BEGIN Data listing

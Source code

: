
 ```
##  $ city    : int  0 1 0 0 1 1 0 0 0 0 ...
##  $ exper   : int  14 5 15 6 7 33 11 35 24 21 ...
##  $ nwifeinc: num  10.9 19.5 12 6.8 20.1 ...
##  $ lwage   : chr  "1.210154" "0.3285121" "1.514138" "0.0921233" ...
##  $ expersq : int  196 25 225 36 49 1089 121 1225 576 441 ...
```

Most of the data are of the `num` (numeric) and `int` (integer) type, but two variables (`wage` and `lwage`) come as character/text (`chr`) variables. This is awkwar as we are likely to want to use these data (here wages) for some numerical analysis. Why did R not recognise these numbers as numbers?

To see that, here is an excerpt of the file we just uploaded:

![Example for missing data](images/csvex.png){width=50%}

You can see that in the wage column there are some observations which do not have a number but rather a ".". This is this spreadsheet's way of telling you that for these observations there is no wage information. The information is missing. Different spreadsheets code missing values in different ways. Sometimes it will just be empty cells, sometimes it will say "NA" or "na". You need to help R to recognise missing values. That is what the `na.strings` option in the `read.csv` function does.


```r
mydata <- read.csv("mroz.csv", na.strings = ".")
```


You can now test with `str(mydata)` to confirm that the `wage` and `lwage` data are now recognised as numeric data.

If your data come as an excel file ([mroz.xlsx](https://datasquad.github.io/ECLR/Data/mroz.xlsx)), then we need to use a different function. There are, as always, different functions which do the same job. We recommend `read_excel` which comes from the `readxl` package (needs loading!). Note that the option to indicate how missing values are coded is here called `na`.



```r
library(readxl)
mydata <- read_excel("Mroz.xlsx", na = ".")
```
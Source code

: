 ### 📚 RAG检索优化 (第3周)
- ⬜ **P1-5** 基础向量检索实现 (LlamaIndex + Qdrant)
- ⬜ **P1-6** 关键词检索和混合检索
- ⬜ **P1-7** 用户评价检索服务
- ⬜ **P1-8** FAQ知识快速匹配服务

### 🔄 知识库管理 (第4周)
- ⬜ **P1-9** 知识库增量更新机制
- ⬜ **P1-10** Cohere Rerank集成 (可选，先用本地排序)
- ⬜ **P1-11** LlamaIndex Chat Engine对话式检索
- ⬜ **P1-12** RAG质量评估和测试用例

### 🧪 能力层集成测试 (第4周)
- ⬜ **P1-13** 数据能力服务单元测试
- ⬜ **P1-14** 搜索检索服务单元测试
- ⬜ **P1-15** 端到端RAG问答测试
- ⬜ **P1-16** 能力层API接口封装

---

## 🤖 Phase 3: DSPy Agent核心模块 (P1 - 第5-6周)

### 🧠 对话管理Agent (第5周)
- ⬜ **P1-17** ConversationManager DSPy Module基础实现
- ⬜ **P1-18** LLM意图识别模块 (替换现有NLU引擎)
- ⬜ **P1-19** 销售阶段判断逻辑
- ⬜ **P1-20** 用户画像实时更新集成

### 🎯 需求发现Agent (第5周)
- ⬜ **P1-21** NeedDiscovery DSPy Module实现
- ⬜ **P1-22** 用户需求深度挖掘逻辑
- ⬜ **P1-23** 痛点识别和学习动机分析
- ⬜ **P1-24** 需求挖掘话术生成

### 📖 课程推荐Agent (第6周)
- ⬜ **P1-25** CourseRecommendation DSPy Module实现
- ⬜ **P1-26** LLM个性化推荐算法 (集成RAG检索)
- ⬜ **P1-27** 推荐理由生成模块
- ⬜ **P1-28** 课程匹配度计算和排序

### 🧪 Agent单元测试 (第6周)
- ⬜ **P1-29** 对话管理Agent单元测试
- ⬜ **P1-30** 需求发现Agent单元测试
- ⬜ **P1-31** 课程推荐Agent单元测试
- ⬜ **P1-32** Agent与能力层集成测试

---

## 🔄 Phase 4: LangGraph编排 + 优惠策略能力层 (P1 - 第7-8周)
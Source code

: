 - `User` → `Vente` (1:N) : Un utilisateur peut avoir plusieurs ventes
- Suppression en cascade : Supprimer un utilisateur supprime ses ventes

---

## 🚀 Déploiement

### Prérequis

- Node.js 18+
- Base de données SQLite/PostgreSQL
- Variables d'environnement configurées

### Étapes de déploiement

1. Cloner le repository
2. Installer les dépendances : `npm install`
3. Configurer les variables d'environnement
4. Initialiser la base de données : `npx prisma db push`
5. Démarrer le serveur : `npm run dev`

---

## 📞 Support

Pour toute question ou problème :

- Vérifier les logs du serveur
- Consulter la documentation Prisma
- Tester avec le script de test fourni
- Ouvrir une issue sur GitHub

END Data listing

**Assignment**
Word for word, repeat every record.

**Solution to the problem**
Source code

:
 ```
##  $ city    : int  0 1 0 0 1 1 0 0 0 0 ...
##  $ exper   : int  14 5 15 6 7 33 11 35 24 21 ...
##  $ nwifeinc: num  10.9 19.5 12 6.8 20.1 ...
##  $ lwage   : chr  "1.210154" "0.3285121" "1.514138" "0.0921233" ...
##  $ expersq : int  196 25 225 36 49 1089 121 1225 576 441 ...
```

Most of the data are of the `num` (numeric) and `int` (integer) type, but two variables (`wage` and `lwage`) come as character/text (`chr`) variables. This is awkwar as we are likely to want to use these data (here wages) for some numerical analysis. Why did R not recognise these numbers as numbers?

To see that, here is an excerpt of the file we just uploaded:

![Example for missing data](images/csvex.png){width=50%}

You can see that in the wage column there are some observations which do not have a number but rather a ".". This is this spreadsheet's way of telling you that for these observations there is no wage information. The information is missing. Different spreadsheets code missing values in different ways. Sometimes it will just be empty cells, sometimes it will say "NA" or "na". You need to help R to recognise missing values. That is what the `na.strings` option in the `read.csv` function does.


```r
mydata <- read.csv("mroz.csv", na.strings = ".")
```


You can now test with `str(mydata)` to confirm that the `wage` and `lwage` data are now recognised as numeric data.

If your data come as an excel file ([mroz.xlsx](https://datasquad.github.io/ECLR/Data/mroz.xlsx)), then we need to use a different function. There are, as always, different functions which do the same job. We recommend `read_excel` which comes from the `readxl` package (needs loading!). Note that the option to indicate how missing values are coded is here called `na`.



```r
library(readxl)
mydata <- read_excel("Mroz.xlsx", na = ".")
```
Source code

: ### 📚 RAG检索优化 (第3周)
- ⬜ **P1-5** 基础向量检索实现 (LlamaIndex + Qdrant)
- ⬜ **P1-6** 关键词检索和混合检索
- ⬜ **P1-7** 用户评价检索服务
- ⬜ **P1-8** FAQ知识快速匹配服务

### 🔄 知识库管理 (第4周)
- ⬜ **P1-9** 知识库增量更新机制
- ⬜ **P1-10** Cohere Rerank集成 (可选，先用本地排序)
- ⬜ **P1-11** LlamaIndex Chat Engine对话式检索
- ⬜ **P1-12** RAG质量评估和测试用例

### 🧪 能力层集成测试 (第4周)
- ⬜ **P1-13** 数据能力服务单元测试
- ⬜ **P1-14** 搜索检索服务单元测试
- ⬜ **P1-15** 端到端RAG问答测试
- ⬜ **P1-16** 能力层API接口封装

---

## 🤖 Phase 3: DSPy Agent核心模块 (P1 - 第5-6周)

### 🧠 对话管理Agent (第5周)
- ⬜ **P1-17** ConversationManager DSPy Module基础实现
- ⬜ **P1-18** LLM意图识别模块 (替换现有NLU引擎)
- ⬜ **P1-19** 销售阶段判断逻辑
- ⬜ **P1-20** 用户画像实时更新集成

### 🎯 需求发现Agent (第5周)
- ⬜ **P1-21** NeedDiscovery DSPy Module实现
- ⬜ **P1-22** 用户需求深度挖掘逻辑
- ⬜ **P1-23** 痛点识别和学习动机分析
- ⬜ **P1-24** 需求挖掘话术生成

### 📖 课程推荐Agent (第6周)
- ⬜ **P1-25** CourseRecommendation DSPy Module实现
- ⬜ **P1-26** LLM个性化推荐算法 (集成RAG检索)
- ⬜ **P1-27** 推荐理由生成模块
- ⬜ **P1-28** 课程匹配度计算和排序

### 🧪 Agent单元测试 (第6周)
- ⬜ **P1-29** 对话管理Agent单元测试
- ⬜ **P1-30** 需求发现Agent单元测试
- ⬜ **P1-31** 课程推荐Agent单元测试
- ⬜ **P1-32** Agent与能力层集成测试

---

## 🔄 Phase 4: LangGraph编排 + 优惠策略能力层 (P1 - 第7-8周)
Source code

: - `User` → `Vente` (1:N) : Un utilisateur peut avoir plusieurs ventes
- Suppression en cascade : Supprimer un utilisateur supprime ses ventes

---

## 🚀 Déploiement

### Prérequis

- Node.js 18+
- Base de données SQLite/PostgreSQL
- Variables d'environnement configurées

### Étapes de déploiement

1. Cloner le repository
2. Installer les dépendances : `npm install`
3. Configurer les variables d'environnement
4. Initialiser la base de données : `npx prisma db push`
5. Démarrer le serveur : `npm run dev`

---

## 📞 Support

Pour toute question ou problème :

- Vérifier les logs du serveur
- Consulter la documentation Prisma
- Tester avec le script de test fourni
- Ouvrir une issue sur GitHub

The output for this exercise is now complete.